5. Costruire una supply chain di fiducia e buone pratiche condivise. La collaborazione tra i membri della supply chain è sempre più essenziale, poiché un flusso di dati e informazioni accurato e coordinato garantisce trasparenza e conformità alle normative, migliorando l’affidabilità delle dichiarazioni. Un’accortezza particolarmente importante per quei settori con catene del valore particolarmente lunghe e spezzettate, su scala globale. Inoltre, una comunicazione efficace tra i vari attori della catena ottimizza l’efficienza operativa e rafforza la fiducia reciproca.
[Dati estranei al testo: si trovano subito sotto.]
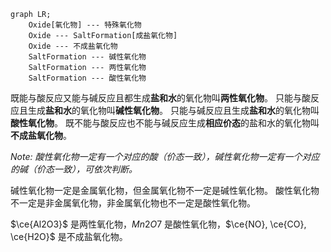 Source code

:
 ```mermaid
graph LR;
	Oxide[氧化物] --- 特殊氧化物
	Oxide --- SaltFormation[成盐氧化物]
	Oxide --- 不成盐氧化物
	SaltFormation --- 碱性氧化物
	SaltFormation --- 两性氧化物
	SaltFormation --- 酸性氧化物
```

既能与酸反应又能与碱反应且都生成**盐和水**的氧化物叫**两性氧化物**。
只能与酸反应且生成**盐和水**的氧化物叫**碱性氧化物**。
只能与碱反应且生成**盐和水**的氧化物叫**酸性氧化物**。
既不能与酸反应也不能与碱反应生成**相应价态**的盐和水的氧化物叫**不成盐氧化物**。

*Note: 酸性氧化物一定有一个对应的酸（价态一致），碱性氧化物一定有一个对应的碱（价态一致），可依次判断。*

碱性氧化物一定是金属氧化物，但金属氧化物不一定是碱性氧化物。
酸性氧化物不一定是非金属氧化物，非金属氧化物也不一定是酸性氧化物。

$\ce{Al2O3}$ 是两性氧化物，$Mn2O7$ 是酸性氧化物，$\ce{NO}, \ce{CO}, \ce{H2O}$ 是不成盐氧化物。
Prepararsi per tempo non significa solo evitare sanzioni, ma cogliere un’opportunità: distinguersi nel mercato come un’azienda affidabile e trasparente, sia verso consumatori finali che verso gli attori della propria supply chain e clienti B2b. «La comunicazione della sostenibilità è sempre più la ricerca di un equilibrio tra forma e sostanza», conclude Laila Bonazzi, Sustainability Senior consultant di Lundquist. «Forma, perché nella comunicazione bisogna continuare a essere attrattivi, a spiccare, a farsi notare anche con la creatività e la distintività. Sostanza, perché in questo specifico ambito la base è rappresentata da prove ed evidenze, che siano comunicate in modo chiaro, specifico, accurato e inequivocabile, al fine di assicurare che il destinatario del messaggio non sia indotto in errore. È ovvio, poi, che ogni canale ha il suo linguaggio, ma i messaggi devono essere coerenti e condivisi da tutti».

Giù la maschera

Alcuni casi di greenwashing sono già stati identificati e, talvolta, anche sanzionati.  Il 4 febbraio, per esempio, l’Autorità garante della concorrenza e del mercato ha irrogato in solido alle società General Logistics Systems B.V., a capo del Gruppo GLS in Europa, General Logistics Systems Italy S.p.A. e General Logistics Systems Enterprise S.r.l. una sanzione di 8 milioni di euro. Per l’Autorità l’iniziativa di sostenibilità ambientale “Climate Protect”, con cui Gls ha costruito la propria immagine green “è stata organizzata, finanziata e comunicata senza la trasparenza, il rigore e la diligenza richiesti ad operatori di un settore molto inquinante, quale quello della spedizione, trasporto e consegna di merci”. Lo si legge in un comunicato dell’Antitrust. Nel 2021 lo Iap si era invece pronunciato a proposito dello spot dei Pisellini primavera della Findus. E poi c’è il caso Shein. Nel 2024 l’Agcm ha avviato un’istruttoria contro Shein per pubblicità ingannevole sulla sostenibilità dei suoi capi. L’azienda è accusata di utilizzare affermazioni vaghe e fuorvianti, in particolare nella collezione “evoluShein”, senza fornire dati chiari sulla riciclabilità e sull’impatto ambientale, nonostante un aumento delle emissioni di gas serra nei suoi rapporti di sostenibilità. E ancora: i accordo con la Commissione Europea, il player dell’e-commerce Zalando si è impegnato a rimuovere le icone e le dichiarazioni fuorvianti sulla sostenibilità dal 15 aprile 2024, non utilizzando più il termine “sostenibilità” senza giustificazione. Fornirà invece informazioni chiare sui benefici ambientali dei prodotti, come la percentuale di materiali riciclati, per garantire trasparenza e combattere il greenwashing. Insomma, la comunicazione viene investita a tutto tondo, non solo per quanto riguarda la pubblicità esplicita rivolta ai consumatori, ma anche tutta la comunicazione corporate e digitale viene messa sotto attento scrutinio.